If this listing only whets your appetite for information about making the switch, read Switching to the Mac: The Missing Manual, Snow Leopard Edition. In addition to an expanded version of this appendix, it also contains useful information on moving your files from the PC to the Mac, copying over your email, transferring your contacts to Address Book, and so on.

Here’s another one you just don’t need on the Macintosh. Installing a program onto the Mac is described on Installing Mac OS X Programs.

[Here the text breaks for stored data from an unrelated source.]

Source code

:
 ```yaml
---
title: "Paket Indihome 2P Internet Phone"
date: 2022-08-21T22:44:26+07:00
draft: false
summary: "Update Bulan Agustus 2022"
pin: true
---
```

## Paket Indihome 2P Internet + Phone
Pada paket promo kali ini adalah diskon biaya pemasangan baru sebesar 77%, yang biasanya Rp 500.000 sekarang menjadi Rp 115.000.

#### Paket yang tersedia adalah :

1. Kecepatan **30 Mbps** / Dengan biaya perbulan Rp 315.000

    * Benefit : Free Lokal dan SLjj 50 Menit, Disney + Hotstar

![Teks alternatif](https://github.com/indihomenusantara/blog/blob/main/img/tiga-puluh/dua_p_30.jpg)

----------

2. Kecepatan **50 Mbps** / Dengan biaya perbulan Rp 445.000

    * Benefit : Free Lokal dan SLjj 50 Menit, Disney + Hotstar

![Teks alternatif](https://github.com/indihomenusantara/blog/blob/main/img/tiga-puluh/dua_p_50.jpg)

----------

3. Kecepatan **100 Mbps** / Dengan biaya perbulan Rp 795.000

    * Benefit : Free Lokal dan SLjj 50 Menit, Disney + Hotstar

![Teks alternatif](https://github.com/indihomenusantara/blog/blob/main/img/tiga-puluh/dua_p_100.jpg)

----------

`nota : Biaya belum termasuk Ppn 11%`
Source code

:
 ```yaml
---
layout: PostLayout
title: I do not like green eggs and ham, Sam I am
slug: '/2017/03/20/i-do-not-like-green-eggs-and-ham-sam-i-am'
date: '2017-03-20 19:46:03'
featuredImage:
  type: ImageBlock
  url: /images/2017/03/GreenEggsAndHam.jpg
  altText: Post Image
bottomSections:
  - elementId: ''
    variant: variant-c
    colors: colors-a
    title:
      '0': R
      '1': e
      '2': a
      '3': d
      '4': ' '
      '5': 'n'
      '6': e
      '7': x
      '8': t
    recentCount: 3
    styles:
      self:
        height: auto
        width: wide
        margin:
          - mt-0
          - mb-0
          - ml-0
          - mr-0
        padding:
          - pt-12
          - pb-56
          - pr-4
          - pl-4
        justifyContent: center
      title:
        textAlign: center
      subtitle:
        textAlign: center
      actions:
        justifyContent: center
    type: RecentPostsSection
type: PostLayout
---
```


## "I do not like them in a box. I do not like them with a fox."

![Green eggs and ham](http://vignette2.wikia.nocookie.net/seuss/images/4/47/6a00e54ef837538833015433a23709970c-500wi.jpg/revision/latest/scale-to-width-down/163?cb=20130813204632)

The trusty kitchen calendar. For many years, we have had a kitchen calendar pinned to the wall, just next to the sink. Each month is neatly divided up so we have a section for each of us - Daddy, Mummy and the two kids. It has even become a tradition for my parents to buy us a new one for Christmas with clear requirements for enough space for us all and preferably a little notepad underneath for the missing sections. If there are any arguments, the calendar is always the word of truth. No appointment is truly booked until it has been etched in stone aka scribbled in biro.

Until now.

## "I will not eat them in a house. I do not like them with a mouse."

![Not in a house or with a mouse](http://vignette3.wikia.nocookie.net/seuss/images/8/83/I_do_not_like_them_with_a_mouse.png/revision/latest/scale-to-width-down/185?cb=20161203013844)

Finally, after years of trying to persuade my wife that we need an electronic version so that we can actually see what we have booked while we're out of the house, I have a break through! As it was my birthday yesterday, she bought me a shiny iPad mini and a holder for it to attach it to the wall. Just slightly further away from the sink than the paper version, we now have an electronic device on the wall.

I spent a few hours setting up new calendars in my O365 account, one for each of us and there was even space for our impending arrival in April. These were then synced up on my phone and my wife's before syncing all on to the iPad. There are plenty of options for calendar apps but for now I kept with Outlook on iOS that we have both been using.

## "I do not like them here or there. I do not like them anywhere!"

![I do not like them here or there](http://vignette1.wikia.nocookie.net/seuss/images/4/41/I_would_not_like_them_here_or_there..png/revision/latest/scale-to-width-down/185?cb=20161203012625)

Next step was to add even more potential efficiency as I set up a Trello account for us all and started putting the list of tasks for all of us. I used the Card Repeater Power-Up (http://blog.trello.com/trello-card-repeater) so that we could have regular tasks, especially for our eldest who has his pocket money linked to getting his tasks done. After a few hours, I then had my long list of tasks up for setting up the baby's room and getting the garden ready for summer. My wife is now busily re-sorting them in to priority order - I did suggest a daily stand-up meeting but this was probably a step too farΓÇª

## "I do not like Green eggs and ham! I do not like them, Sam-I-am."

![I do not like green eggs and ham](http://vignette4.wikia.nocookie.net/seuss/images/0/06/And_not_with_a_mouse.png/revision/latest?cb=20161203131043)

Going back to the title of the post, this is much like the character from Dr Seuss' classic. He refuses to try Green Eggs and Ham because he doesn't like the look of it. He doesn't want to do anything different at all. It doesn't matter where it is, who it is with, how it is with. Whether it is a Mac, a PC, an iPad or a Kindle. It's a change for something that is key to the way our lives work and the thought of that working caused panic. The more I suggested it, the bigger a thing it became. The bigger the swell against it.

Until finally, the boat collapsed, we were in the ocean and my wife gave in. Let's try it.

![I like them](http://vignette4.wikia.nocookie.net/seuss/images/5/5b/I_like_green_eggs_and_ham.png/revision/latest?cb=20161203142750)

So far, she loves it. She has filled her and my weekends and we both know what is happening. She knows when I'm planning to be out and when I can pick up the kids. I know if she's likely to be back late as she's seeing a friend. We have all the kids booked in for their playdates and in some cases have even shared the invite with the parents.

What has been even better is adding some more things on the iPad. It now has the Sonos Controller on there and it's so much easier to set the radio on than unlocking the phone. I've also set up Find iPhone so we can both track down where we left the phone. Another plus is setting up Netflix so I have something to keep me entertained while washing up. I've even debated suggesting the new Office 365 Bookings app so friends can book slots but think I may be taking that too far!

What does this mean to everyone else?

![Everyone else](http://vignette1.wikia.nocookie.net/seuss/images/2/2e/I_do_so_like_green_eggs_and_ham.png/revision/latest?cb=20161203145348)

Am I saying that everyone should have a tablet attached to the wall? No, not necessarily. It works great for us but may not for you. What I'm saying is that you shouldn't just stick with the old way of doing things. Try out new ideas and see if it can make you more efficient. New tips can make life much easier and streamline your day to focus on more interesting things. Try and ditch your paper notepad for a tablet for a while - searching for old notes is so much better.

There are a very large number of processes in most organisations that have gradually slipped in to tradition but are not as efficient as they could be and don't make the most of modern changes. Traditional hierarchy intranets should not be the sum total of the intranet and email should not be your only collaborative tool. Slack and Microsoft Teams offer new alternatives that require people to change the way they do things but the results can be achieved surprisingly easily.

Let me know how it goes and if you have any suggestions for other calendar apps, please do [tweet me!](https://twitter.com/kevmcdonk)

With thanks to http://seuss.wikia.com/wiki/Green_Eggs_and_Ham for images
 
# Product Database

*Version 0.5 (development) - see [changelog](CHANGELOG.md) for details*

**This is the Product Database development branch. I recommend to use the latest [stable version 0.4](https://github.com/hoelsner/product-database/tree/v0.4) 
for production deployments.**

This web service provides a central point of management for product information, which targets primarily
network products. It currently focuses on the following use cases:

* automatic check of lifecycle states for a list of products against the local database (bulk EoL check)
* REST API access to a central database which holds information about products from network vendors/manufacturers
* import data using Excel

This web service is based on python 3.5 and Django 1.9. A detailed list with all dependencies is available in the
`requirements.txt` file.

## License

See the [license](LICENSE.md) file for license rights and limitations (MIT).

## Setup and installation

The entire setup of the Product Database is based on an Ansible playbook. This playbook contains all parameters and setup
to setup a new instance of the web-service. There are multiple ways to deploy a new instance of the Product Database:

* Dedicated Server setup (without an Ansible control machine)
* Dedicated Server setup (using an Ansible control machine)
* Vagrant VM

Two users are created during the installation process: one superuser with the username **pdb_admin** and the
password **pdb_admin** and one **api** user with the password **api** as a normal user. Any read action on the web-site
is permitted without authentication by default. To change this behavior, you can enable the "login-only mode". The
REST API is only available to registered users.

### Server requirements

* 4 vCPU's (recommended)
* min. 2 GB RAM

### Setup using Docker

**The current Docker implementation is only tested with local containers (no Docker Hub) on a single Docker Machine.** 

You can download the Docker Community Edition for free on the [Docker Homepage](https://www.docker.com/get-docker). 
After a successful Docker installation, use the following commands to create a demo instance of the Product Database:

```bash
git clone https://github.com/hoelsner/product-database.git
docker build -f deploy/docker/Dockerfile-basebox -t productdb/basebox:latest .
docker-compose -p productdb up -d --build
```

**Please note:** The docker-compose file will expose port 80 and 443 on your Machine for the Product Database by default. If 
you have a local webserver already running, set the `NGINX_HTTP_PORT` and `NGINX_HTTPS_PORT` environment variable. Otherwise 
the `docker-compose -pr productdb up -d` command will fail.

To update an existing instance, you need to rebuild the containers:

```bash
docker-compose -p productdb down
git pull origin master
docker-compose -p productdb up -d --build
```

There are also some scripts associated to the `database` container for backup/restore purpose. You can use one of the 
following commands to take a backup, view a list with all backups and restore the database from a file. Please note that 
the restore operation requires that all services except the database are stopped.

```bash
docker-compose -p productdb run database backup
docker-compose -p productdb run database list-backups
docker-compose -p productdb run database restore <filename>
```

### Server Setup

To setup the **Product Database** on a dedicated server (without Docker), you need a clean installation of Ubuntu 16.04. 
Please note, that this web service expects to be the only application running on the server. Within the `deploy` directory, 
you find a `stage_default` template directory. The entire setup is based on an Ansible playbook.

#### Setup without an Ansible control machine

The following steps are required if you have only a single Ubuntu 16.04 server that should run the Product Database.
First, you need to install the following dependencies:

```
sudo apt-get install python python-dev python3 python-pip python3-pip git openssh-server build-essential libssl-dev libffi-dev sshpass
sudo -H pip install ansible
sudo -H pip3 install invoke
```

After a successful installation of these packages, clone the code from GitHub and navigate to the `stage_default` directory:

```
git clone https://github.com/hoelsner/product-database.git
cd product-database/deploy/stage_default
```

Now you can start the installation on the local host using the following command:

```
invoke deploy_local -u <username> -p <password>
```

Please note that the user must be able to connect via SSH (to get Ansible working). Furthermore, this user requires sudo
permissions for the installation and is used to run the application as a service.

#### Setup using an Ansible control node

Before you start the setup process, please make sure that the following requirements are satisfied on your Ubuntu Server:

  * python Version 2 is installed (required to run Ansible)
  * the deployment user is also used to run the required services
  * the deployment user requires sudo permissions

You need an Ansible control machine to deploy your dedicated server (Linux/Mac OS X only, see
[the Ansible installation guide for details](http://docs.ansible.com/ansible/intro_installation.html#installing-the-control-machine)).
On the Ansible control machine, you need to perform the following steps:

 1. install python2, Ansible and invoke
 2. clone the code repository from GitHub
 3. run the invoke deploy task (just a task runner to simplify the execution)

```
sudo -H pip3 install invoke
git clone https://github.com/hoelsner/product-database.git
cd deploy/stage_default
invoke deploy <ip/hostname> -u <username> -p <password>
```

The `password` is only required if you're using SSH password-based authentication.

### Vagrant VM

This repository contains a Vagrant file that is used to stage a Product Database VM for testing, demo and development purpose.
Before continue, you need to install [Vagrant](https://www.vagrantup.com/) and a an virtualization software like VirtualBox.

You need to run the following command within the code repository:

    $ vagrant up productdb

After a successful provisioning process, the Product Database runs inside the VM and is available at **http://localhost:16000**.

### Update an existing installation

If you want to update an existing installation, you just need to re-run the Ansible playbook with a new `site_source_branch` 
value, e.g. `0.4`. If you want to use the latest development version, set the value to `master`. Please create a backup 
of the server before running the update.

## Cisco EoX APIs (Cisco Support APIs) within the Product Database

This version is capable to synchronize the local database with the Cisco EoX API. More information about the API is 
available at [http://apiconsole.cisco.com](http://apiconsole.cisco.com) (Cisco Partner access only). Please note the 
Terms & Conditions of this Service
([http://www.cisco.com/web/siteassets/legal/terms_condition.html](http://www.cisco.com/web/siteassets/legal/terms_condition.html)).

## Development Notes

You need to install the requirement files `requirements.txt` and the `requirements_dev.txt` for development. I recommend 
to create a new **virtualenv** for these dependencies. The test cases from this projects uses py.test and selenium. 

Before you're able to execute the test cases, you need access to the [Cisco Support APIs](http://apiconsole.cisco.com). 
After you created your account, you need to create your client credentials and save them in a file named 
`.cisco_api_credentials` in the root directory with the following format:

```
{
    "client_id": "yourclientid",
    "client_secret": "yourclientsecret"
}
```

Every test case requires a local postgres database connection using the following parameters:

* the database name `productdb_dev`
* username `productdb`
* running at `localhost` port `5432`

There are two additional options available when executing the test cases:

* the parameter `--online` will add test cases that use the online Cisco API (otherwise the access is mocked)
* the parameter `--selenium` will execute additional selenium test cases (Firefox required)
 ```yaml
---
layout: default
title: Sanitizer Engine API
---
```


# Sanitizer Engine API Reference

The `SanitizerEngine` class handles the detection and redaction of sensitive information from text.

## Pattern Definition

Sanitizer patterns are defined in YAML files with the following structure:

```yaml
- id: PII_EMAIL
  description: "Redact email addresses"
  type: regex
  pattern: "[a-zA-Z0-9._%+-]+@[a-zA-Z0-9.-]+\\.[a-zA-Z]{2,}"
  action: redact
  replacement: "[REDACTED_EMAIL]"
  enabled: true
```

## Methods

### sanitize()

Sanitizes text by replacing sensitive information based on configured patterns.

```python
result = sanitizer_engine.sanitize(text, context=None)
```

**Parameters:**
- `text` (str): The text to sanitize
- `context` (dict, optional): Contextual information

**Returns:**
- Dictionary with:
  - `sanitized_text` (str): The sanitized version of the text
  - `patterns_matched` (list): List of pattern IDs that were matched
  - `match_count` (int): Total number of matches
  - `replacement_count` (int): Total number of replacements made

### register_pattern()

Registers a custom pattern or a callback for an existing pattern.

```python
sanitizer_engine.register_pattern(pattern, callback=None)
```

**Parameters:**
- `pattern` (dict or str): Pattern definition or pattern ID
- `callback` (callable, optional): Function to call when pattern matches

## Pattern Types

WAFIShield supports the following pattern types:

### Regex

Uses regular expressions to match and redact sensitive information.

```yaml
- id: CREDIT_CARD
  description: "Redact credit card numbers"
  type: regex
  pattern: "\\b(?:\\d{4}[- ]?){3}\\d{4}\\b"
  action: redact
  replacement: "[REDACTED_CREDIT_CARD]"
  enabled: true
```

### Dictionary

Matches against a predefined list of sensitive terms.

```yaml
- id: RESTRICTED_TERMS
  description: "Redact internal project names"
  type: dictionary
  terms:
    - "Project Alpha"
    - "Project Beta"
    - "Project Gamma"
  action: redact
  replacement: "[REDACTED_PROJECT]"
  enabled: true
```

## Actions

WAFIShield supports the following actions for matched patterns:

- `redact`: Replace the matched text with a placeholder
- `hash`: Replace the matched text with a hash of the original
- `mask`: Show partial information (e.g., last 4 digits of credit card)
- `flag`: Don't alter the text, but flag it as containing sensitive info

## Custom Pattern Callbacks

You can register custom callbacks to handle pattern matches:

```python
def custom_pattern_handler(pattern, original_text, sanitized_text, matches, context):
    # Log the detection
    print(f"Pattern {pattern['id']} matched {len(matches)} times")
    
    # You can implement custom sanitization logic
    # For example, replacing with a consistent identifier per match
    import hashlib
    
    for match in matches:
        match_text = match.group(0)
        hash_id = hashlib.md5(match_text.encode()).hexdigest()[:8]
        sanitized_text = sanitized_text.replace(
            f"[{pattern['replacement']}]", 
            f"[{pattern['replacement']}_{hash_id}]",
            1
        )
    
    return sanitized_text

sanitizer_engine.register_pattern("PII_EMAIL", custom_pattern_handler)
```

Removing a program simply involves dragging its icon to the Trash. (For a clean sweep, inspect your Home→Library→Preferences and Library→Application Support folders to see if any preference files got left behind.)

Faxing is built into Snow Leopard; it’s described in Chapter 14. (Hint: Choose File→Print; from the PDF button at the bottom of the Print dialog box, choose Fax PDF.)

See Chapter 13 for an in-depth look at the Macintosh networking and file-sharing system.

In Mac OS X, you have the ultimate file-searching tool: Spotlight (Chapter 3). Get psyched!

To find Web sites, use the Google Search box at the top of the Safari browser.

The Mac’s center for speech recognition and text-to-speech is the Speech panel of System Preferences. As Chapter 15 makes clear, the Mac can read aloud any text in any program, and it lets you operate all menus, buttons, and dialog boxes by voice alone.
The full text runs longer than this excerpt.